Exercise brief. A complete answer includes every line below with the word "desmontagem".

Data extract.
################
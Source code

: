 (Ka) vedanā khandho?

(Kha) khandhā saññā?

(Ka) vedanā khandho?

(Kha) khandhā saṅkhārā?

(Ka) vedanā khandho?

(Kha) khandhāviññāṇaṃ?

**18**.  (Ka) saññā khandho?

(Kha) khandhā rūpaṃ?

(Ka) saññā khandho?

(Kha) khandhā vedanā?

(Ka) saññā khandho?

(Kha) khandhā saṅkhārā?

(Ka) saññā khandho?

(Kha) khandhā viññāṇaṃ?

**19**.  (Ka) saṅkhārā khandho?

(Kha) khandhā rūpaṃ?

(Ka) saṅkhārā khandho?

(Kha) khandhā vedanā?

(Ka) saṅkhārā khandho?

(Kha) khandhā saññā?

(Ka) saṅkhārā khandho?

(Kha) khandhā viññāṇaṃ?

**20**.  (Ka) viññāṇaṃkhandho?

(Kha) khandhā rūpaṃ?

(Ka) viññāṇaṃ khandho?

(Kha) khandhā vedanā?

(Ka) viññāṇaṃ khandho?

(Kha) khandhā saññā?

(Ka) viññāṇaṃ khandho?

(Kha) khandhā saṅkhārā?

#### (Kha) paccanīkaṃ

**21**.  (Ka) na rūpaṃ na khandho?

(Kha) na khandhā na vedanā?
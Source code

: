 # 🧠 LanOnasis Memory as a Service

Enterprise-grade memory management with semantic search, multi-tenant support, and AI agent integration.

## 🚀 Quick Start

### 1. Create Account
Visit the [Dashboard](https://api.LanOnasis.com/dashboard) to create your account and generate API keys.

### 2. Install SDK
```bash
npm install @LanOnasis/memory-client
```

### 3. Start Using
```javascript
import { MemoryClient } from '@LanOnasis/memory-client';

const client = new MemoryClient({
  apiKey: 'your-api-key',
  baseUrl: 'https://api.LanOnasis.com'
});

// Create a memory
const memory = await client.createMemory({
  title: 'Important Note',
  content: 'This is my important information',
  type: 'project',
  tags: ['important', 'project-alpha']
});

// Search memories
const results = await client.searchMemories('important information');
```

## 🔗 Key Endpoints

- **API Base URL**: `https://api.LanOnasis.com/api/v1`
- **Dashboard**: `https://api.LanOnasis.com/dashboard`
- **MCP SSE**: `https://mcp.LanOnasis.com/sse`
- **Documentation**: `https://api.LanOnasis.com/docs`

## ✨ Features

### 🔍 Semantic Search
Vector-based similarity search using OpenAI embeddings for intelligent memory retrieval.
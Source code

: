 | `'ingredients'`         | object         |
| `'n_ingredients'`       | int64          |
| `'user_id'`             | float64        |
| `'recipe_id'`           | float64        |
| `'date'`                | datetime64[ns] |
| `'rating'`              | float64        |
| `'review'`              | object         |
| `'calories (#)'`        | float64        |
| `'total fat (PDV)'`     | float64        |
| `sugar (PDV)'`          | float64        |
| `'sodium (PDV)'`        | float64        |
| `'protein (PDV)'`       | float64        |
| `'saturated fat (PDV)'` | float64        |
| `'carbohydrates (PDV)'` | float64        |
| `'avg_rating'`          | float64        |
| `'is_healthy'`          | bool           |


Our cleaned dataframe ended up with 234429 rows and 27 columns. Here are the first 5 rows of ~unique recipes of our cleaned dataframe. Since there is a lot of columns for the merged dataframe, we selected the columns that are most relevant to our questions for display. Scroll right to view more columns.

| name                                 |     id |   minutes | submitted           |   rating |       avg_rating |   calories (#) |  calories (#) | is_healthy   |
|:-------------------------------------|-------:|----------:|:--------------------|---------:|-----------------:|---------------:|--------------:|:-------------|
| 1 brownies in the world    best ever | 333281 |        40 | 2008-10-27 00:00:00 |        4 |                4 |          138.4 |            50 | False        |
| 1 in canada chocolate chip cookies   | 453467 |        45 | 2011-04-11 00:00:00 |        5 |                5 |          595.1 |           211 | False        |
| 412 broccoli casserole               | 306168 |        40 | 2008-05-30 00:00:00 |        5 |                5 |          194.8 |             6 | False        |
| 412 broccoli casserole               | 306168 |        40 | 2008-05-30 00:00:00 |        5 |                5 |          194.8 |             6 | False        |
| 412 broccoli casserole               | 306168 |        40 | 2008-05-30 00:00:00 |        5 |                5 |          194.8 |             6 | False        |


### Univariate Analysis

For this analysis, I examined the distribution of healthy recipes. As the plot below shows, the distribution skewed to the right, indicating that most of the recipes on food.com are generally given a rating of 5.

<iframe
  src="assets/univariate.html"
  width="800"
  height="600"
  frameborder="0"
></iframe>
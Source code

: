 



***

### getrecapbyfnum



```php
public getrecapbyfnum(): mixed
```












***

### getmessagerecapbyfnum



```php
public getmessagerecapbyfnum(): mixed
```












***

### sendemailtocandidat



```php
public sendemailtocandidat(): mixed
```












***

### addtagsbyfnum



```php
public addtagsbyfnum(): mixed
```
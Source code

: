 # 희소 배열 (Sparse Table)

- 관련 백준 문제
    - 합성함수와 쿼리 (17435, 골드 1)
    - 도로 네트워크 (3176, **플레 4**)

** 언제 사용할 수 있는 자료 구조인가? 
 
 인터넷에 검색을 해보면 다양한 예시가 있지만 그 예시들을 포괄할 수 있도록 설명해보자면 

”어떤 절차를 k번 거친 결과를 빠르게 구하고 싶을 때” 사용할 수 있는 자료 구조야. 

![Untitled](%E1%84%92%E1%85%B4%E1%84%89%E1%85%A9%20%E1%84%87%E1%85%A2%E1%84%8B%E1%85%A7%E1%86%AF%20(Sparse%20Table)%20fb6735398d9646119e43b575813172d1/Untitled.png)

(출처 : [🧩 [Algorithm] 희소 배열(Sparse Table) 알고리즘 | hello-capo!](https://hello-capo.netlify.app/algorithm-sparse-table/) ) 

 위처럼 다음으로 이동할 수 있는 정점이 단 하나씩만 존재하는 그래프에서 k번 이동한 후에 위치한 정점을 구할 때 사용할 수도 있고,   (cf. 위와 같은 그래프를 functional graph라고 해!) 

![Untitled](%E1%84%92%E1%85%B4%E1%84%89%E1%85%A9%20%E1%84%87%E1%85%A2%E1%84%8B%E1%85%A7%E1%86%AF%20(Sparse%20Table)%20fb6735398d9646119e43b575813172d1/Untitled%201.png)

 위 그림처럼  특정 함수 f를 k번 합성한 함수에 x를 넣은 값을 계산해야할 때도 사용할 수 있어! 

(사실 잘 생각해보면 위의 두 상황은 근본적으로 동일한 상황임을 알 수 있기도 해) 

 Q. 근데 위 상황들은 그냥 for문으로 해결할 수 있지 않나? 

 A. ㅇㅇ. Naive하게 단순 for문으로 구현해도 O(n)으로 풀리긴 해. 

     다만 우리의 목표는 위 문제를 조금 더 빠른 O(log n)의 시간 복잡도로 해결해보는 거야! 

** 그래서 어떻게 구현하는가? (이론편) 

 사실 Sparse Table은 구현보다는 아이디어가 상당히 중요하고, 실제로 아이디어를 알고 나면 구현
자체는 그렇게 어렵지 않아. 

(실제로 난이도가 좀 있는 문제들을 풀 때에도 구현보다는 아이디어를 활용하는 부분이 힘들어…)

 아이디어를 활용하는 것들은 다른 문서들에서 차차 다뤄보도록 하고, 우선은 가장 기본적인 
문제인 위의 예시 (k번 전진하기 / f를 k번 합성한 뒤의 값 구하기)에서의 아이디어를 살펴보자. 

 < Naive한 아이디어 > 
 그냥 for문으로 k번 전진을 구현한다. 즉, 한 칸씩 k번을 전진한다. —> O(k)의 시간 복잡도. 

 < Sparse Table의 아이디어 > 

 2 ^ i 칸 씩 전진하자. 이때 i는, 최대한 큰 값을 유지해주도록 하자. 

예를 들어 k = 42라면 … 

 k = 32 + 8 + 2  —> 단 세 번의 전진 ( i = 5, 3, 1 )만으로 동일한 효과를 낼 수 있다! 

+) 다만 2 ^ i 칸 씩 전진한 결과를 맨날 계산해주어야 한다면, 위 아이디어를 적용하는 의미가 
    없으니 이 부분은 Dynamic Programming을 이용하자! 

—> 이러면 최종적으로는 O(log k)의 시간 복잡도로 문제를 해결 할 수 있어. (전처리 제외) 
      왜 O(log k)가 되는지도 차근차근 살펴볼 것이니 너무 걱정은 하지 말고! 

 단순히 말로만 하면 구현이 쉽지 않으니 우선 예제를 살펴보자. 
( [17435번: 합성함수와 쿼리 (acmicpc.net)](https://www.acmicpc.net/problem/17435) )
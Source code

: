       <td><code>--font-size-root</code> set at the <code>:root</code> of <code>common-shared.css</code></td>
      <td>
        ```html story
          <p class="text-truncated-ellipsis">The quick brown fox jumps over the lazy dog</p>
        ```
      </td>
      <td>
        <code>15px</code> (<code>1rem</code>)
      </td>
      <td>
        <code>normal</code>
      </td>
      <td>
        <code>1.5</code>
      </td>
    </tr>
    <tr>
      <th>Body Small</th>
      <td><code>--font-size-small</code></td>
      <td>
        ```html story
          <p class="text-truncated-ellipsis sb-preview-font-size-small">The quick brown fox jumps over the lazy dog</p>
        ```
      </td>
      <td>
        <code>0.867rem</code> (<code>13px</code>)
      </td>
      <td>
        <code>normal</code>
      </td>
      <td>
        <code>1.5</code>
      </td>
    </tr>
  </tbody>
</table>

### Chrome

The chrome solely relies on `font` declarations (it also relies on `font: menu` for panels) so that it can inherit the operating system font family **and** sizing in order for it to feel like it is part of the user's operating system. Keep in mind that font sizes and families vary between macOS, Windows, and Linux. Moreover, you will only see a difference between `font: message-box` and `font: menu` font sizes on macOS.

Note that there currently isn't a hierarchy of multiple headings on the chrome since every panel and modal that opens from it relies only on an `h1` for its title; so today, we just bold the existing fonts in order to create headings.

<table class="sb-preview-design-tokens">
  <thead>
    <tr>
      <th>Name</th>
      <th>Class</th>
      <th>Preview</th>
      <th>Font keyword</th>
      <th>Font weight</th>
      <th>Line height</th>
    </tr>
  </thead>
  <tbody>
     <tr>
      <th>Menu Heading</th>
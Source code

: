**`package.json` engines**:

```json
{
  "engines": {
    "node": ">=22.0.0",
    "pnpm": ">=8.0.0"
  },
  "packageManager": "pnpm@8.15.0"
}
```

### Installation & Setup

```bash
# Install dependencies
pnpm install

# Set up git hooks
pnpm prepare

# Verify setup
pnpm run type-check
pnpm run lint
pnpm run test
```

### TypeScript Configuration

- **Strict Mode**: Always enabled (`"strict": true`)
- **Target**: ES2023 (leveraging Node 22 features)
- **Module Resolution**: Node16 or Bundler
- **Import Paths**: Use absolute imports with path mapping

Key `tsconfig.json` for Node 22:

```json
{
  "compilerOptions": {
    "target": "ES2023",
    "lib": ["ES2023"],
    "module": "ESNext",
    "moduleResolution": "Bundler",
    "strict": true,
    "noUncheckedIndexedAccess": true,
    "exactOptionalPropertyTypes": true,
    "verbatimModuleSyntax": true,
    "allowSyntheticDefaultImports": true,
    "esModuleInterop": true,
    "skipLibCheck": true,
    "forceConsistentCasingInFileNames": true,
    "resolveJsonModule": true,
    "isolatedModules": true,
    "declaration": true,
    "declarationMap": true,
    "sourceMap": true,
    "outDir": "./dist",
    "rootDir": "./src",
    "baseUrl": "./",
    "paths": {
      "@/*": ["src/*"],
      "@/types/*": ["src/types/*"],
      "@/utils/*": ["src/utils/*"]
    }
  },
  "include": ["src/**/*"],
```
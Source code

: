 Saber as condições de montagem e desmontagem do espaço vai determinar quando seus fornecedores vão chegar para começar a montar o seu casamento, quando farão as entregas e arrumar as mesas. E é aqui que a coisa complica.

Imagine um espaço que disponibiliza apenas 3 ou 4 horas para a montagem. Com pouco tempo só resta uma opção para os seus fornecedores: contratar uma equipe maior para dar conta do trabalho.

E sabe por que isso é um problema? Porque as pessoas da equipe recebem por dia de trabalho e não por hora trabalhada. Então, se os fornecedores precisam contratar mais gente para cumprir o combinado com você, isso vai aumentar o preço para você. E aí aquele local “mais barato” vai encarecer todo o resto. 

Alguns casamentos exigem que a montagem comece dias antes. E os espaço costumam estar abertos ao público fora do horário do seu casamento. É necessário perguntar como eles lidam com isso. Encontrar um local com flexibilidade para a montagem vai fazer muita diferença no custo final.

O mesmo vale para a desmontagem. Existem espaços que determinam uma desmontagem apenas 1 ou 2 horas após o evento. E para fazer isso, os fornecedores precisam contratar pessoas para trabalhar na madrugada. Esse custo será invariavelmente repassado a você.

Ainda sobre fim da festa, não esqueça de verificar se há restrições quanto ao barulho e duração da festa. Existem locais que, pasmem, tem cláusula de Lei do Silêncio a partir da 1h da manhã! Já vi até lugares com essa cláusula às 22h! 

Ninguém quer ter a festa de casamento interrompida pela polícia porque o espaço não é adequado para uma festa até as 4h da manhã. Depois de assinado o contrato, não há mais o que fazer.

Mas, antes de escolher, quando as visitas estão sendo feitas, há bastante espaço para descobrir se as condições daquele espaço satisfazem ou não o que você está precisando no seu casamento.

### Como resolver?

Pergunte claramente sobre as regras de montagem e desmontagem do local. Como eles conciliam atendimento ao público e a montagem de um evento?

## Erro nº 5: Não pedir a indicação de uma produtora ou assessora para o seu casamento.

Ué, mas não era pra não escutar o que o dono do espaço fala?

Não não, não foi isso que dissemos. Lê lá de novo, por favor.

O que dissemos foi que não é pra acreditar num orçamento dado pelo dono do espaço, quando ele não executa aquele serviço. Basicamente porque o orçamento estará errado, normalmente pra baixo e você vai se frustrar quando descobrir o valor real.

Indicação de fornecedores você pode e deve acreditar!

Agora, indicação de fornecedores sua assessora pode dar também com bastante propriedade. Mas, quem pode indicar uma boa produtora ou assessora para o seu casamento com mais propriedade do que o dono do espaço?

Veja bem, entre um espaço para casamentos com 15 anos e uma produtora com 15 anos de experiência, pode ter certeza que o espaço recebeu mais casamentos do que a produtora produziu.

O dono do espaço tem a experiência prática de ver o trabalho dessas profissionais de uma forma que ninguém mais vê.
################
Exercise solution.
: Saber as condições de montagem e desmontagem do espaço vai determinar quando seus fornecedores vão chegar para começar a montar o seu casamento, quando farão as entregas e arrumar as mesas. E é aqui que a coisa complica.
O mesmo vale para a desmontagem. Existem espaços que determinam uma desmontagem apenas 1 ou 2 horas após o evento. E para fazer isso, os fornecedores precisam contratar pessoas para trabalhar na madrugada. Esse custo será invariavelmente repassado a você.
Pergunte claramente sobre as regras de montagem e desmontagem do local. Como eles conciliam atendimento ao público e a montagem de um evento?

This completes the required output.